Items listed in a dataset
^^^^^^^^^^^^^^^^

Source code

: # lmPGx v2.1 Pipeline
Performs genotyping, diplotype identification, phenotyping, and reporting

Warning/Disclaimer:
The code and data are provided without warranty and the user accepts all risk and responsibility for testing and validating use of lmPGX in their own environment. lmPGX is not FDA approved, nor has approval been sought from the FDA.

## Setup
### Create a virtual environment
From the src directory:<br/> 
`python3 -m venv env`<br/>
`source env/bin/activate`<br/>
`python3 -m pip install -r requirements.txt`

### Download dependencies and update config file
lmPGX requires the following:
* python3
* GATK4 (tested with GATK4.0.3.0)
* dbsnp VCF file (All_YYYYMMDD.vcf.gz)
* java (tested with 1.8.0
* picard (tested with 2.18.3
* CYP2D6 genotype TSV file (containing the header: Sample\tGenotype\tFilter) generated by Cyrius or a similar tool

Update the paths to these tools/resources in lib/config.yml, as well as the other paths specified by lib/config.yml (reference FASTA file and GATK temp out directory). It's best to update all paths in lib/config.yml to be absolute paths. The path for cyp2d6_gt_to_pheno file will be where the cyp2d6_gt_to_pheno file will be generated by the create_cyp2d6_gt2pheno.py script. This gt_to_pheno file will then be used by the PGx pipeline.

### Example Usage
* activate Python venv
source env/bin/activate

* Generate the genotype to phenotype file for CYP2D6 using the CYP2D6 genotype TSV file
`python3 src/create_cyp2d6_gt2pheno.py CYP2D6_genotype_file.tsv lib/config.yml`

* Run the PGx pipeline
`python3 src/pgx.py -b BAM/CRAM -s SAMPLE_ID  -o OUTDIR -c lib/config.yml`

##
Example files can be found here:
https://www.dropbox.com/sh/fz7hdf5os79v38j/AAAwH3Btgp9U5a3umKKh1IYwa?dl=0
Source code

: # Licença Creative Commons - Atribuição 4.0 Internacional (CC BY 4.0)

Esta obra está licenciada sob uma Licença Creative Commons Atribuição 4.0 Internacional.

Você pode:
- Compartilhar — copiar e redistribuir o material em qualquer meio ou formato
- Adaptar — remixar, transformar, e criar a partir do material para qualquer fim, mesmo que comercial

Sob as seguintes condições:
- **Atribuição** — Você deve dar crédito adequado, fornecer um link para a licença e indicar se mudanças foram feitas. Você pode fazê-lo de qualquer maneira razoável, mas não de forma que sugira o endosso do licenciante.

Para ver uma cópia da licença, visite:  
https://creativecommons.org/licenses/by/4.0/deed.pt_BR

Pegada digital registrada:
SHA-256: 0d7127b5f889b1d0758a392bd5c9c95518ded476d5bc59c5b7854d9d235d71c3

^^^^^^^^^^^^^^^^

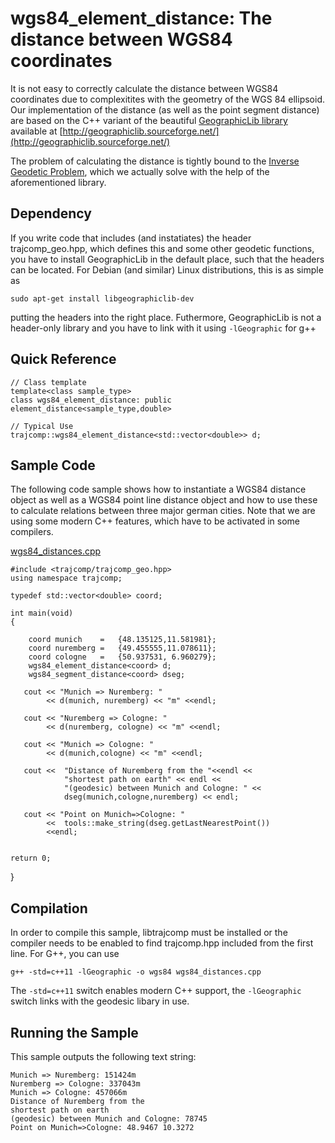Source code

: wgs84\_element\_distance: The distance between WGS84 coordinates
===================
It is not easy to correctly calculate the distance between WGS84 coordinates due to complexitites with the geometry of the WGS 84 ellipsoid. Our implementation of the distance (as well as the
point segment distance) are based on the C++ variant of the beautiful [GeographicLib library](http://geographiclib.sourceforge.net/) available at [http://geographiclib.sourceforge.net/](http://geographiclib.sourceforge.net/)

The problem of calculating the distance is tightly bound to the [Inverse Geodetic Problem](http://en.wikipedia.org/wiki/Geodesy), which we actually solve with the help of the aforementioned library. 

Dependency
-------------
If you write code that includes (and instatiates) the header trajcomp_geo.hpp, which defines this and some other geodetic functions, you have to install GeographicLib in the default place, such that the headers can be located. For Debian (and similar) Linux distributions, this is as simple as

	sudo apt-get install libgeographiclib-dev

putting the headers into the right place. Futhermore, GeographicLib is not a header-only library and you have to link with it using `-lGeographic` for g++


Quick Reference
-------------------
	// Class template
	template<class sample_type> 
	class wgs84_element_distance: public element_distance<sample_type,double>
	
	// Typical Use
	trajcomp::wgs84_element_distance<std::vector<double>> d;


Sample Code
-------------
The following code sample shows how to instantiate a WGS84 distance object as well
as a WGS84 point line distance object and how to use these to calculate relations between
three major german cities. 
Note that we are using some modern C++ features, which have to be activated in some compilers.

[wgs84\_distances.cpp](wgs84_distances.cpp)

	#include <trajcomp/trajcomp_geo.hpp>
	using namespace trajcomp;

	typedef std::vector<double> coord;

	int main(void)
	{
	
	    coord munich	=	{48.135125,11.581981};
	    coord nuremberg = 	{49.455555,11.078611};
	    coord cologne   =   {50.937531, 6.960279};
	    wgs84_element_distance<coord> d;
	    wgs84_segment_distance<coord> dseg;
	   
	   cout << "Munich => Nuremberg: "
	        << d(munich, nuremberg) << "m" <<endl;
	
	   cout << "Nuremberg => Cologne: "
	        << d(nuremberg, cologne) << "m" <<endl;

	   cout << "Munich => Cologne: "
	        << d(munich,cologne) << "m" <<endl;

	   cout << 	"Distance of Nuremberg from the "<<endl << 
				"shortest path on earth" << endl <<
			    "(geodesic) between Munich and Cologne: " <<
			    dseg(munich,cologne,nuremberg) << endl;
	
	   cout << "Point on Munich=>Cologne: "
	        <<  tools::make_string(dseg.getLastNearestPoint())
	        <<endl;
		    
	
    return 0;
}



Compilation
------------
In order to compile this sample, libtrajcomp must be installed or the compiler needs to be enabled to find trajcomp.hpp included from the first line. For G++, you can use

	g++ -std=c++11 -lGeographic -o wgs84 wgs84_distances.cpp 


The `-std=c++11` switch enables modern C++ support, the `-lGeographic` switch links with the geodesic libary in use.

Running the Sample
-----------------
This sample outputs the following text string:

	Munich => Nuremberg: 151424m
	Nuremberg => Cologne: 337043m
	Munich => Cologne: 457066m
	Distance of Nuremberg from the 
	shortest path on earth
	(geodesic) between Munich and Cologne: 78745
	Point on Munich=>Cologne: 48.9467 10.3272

^^^^^^^^^^^^^^^^

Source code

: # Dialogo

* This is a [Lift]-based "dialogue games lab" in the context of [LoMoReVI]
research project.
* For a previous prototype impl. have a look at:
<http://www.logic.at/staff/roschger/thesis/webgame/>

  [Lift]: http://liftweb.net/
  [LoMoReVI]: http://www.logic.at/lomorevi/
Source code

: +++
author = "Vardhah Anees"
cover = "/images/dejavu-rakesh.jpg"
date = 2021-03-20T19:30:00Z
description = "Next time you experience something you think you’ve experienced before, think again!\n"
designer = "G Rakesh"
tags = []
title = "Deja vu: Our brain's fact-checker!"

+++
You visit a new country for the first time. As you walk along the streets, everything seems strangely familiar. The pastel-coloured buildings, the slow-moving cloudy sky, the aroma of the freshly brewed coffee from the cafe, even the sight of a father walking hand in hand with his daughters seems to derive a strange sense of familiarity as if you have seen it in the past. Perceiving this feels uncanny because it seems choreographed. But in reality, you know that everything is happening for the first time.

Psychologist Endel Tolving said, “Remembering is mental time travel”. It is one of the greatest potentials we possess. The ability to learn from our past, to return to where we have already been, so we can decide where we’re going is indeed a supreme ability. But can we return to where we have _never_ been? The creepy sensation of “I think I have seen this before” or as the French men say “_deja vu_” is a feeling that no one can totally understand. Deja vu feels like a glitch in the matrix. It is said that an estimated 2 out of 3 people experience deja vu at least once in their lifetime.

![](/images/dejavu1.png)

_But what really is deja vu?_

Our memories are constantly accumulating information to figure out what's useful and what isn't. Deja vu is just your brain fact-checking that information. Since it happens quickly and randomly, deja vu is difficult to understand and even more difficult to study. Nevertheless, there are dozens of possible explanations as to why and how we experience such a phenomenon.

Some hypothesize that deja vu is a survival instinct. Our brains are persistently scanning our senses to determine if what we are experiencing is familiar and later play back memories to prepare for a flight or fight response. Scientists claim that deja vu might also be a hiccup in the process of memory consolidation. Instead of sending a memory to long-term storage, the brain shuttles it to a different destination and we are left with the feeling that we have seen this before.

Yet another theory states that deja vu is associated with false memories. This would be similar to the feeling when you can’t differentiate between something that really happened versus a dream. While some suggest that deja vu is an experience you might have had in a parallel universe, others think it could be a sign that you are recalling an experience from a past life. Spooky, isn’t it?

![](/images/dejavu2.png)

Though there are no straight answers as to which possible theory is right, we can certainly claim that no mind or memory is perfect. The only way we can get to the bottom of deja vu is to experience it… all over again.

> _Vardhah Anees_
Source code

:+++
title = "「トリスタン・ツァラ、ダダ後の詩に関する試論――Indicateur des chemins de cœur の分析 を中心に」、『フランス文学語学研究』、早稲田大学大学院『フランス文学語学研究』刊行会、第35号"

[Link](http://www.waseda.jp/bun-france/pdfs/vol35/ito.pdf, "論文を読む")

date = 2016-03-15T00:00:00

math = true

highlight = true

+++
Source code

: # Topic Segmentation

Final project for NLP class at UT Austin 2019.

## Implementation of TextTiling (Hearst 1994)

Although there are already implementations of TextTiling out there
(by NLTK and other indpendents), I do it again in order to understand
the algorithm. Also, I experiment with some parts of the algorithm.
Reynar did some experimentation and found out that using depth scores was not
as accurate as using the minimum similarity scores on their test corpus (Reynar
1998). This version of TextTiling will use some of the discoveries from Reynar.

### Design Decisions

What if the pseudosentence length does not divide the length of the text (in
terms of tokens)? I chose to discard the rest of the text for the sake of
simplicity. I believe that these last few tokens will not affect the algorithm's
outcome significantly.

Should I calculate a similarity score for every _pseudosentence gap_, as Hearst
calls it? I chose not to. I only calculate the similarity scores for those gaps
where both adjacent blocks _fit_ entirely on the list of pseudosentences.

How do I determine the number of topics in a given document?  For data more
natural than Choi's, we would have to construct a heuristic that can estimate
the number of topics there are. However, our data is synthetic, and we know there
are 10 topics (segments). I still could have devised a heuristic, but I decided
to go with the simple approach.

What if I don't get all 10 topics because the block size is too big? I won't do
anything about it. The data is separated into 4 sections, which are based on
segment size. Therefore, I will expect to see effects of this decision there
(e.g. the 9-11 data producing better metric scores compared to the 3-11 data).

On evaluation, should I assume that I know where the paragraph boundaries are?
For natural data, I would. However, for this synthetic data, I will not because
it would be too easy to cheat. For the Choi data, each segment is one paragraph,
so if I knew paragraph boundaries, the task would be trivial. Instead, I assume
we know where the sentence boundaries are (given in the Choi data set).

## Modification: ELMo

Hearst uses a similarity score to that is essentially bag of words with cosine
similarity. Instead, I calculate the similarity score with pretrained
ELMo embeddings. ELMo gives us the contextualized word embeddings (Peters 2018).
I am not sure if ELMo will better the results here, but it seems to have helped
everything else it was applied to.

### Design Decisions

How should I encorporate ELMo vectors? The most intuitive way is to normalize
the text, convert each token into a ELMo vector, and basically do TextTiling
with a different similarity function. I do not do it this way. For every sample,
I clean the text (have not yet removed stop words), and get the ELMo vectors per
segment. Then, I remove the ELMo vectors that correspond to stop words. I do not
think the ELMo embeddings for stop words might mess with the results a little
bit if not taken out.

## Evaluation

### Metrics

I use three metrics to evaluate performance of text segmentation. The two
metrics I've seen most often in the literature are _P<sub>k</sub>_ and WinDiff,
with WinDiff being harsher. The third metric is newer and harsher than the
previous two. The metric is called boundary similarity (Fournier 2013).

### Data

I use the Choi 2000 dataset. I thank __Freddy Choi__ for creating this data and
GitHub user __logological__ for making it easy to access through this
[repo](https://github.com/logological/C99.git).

^^^^^^^^^^^^^^^^

Check each line of the data above for the string "similarity", and copy the ones that have it.

ANSWER SPACE -
as accurate as using the minimum similarity scores on their test corpus (Reynar
Should I calculate a similarity score for every _pseudosentence gap_, as Hearst
calls it? I chose not to. I only calculate the similarity scores for those gaps
Hearst uses a similarity score to that is essentially bag of words with cosine
similarity. Instead, I calculate the similarity score with pretrained
with a different similarity function. I do not do it this way. For every sample,
previous two. The metric is called boundary similarity (Fournier 2013).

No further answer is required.